‘You just have,’ Gwenna told him grittily and turned on her heel. ‘My body isn’t something I’m prepared to barter, Mr. Riccardi.’ ‘Then your father will have to pay the piper and go to prison,’ Angelo murmured and she stopped halfway to the door and turned back, her raw pain at that likelihood etched in her candid gaze.
Torn between stalking out in angry mortification and the sinking conviction that she could not afford such a demonstration of disdain, Gwenna hovered. The very idea of her father going to prison appalled her. He had already lost so much: his job, his reputation, his friends, his financial security. His marriage might well soon slip into that same category of loss. She knew and she accepted that he had done wrong. But what dominated her thoughts was the debt she had owed to her father since the day that he had opened the doors of his home to her after her mother’s sudden death.
When her mother, Isabel, had fallen pregnant during her long-term affair with Donald Hamilton, she’d expected her lover to leave his childless wife, Marisa.
Instead Isabel had learnt that she had not been his only extra-marital interest.
Heartbroken and bitter, Gwenna’s mother had become a less than enthusiastic single parent.
When Gwenna was eight years old, Isabel had died in a car crash. Donald, still married to his first wife, had come to his illegitimate daughter’s rescue at a time when Gwenna had had nobody else whom she could call her own. Even though he had been almost a stranger, her father had made her feel as if she truly mattered to him. Even when his long-suffering wife, Marisa, forced him to choose
between his daughter and his marriage, he had refused to put Gwenna up for adoption. Not long afterwards, Marisa had demanded a divorce. The older man had never reminded Gwenna of the price he had had to pay for choosing to raise his daughter. But in spite of her father’s subsequent remarriage to Eva, Gwenna had always felt very guilty. And the passage of time and the arrival of maturity had not altered her belief that she would always be in her father’s debt for the loving sacrifice he had made on her behalf.
‘Before you leave, hear me out,’ Angelo drawled softly, playing on Gwenna’s hesitation with skill and cool.
Blinking, Gwenna focused on him again.
‘If sufficient assets are signed over to set against the empty coffers here at Furnridge Leather and you agree to be my mistress, I will withdraw the current charges against your father,’ Angelo spelt out.
A long shiver ran through her taut, slender body. He wanted a lot, he wanted everything. Mistress? What was that fancy term for? A one-night stand? Was conquest that important to him? Could he really want to have sex with her that much? The extent of her own sexual ignorance annoyed her.
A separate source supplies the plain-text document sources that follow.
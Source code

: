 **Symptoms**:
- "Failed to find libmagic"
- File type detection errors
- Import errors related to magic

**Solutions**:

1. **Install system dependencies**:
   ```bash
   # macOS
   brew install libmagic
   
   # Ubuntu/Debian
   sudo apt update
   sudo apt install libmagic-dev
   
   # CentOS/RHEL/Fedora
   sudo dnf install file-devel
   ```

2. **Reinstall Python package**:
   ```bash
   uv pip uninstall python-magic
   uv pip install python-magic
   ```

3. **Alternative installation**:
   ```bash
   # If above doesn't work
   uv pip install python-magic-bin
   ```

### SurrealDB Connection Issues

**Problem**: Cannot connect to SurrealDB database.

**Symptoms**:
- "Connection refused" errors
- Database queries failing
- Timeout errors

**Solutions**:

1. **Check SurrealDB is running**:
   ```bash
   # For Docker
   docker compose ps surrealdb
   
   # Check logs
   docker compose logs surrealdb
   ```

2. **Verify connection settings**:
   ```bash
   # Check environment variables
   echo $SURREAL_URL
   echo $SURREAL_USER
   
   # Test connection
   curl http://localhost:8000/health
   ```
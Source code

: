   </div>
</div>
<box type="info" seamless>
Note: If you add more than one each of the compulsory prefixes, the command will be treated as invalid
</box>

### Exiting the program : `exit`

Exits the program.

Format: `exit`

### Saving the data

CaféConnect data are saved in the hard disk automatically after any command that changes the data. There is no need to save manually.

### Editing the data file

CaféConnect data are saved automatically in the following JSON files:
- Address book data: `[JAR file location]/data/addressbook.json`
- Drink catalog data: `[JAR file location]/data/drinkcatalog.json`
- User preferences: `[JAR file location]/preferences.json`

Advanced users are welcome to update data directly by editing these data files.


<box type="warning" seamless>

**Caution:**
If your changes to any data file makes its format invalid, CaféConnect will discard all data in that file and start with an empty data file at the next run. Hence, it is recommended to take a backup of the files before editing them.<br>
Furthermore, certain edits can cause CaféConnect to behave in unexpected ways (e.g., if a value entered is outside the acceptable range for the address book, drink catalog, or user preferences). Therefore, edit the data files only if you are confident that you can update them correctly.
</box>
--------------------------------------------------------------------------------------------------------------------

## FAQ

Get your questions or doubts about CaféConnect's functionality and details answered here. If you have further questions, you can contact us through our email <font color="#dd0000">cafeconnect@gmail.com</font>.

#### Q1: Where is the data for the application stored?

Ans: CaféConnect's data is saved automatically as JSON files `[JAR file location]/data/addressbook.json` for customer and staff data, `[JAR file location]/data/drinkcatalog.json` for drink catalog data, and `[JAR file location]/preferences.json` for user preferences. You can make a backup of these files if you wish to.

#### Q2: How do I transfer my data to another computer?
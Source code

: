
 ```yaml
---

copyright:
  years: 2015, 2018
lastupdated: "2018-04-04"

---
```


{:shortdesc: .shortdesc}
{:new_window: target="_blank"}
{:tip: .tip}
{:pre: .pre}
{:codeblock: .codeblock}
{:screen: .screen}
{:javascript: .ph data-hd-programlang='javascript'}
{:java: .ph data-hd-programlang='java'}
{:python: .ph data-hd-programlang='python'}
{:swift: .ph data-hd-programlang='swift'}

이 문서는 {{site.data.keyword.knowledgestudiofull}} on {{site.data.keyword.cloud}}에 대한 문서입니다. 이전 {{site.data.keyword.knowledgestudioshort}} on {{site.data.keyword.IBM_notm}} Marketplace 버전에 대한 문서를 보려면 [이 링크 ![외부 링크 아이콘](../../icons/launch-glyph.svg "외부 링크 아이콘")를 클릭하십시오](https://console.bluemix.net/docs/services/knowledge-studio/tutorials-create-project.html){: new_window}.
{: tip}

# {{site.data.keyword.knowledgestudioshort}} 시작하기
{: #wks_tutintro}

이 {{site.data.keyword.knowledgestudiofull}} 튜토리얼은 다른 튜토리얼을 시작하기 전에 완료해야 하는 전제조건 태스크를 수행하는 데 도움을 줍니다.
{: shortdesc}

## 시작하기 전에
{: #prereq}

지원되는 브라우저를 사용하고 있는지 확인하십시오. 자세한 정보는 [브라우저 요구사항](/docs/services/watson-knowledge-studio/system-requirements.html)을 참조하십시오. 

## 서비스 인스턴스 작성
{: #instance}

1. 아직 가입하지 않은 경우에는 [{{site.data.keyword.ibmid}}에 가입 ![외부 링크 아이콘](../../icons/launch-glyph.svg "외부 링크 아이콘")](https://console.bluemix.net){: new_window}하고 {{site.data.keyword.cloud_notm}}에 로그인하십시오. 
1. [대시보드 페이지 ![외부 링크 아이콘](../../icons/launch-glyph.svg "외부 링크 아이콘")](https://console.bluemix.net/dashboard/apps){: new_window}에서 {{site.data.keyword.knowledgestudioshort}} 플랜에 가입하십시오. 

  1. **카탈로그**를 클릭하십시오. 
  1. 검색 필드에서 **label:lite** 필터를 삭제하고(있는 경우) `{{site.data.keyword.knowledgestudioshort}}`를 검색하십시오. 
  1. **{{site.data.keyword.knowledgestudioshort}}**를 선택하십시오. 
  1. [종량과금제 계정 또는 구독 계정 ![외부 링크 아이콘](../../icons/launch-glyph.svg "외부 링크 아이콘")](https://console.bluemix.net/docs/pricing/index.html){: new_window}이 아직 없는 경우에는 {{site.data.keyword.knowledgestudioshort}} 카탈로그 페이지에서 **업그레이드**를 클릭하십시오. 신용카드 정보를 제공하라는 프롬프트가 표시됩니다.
‘What does being a mistress encompass?’ she pressed without looking at him.
‘Pleasing me…’ Angelo trailed out the word with exquisite enjoyment.
She gritted her teeth. ‘I don’t think I’d be very good at that.’ ‘I’m willing to give lessons at no extra cost.’ Furious resentment burned like lava inside her. ‘I think you just can’t stand being turned down…’ ‘I don’t think you’re going to turn me down twice.’ Gwenna sucked in a jerky breath. Unable even to imagine taking her clothes off in front of a man without cringing, she blanked out all thought of the nitty-gritty details of actual intimacy. She was aware that lots of people had sex without making a big issue of it. It would be physical, not emotional. There was no need for her to make a major fuss about something that really wasn’t that important, she told herself urgently. She was a pragmatist. She might not be into sex but presumably she could put up with it. ‘Well, as far as I’m concerned it’s senseless and crazy, but if my sleeping with you one night will help my family—’ ‘One night won’t suffice.’ Gwenna was as flattened by that unexpected comeback as if a giant rock had been dropped on her. He wanted more than one night? The silence pulsed. Newly discovered defiance made her tilt her chin. She collided with brilliant dark eyes enhanced by spiky black lashes. If eyes were truly the windows of the soul, she thought helplessly, he lacked one. ‘Only hell has no time limit,’ she told him prosaically.
Disconcerted by that comment, Angelo studied her and then flung back his dark head and laughed with grim appreciation. ‘I like your sense of humour, cara .’ ‘But I wasn’t trying to be funny. I need to know how long you envisage me filling such a strange role in your life.’ Angelo lifted a broad shoulder in a fluid shrug. But in a lightning-fast change of mood unfamiliar to him he was discovering that he had gone from amusement to an emotion very much akin to anger. He was a proud man and her parade of reluctance, which he refused to believe in, was fast becoming more insulting than intriguing. Long before they parted, she would sing a different tune, he swore inwardly. She would love him as his mother had once fruitlessly loved her con artist of a father.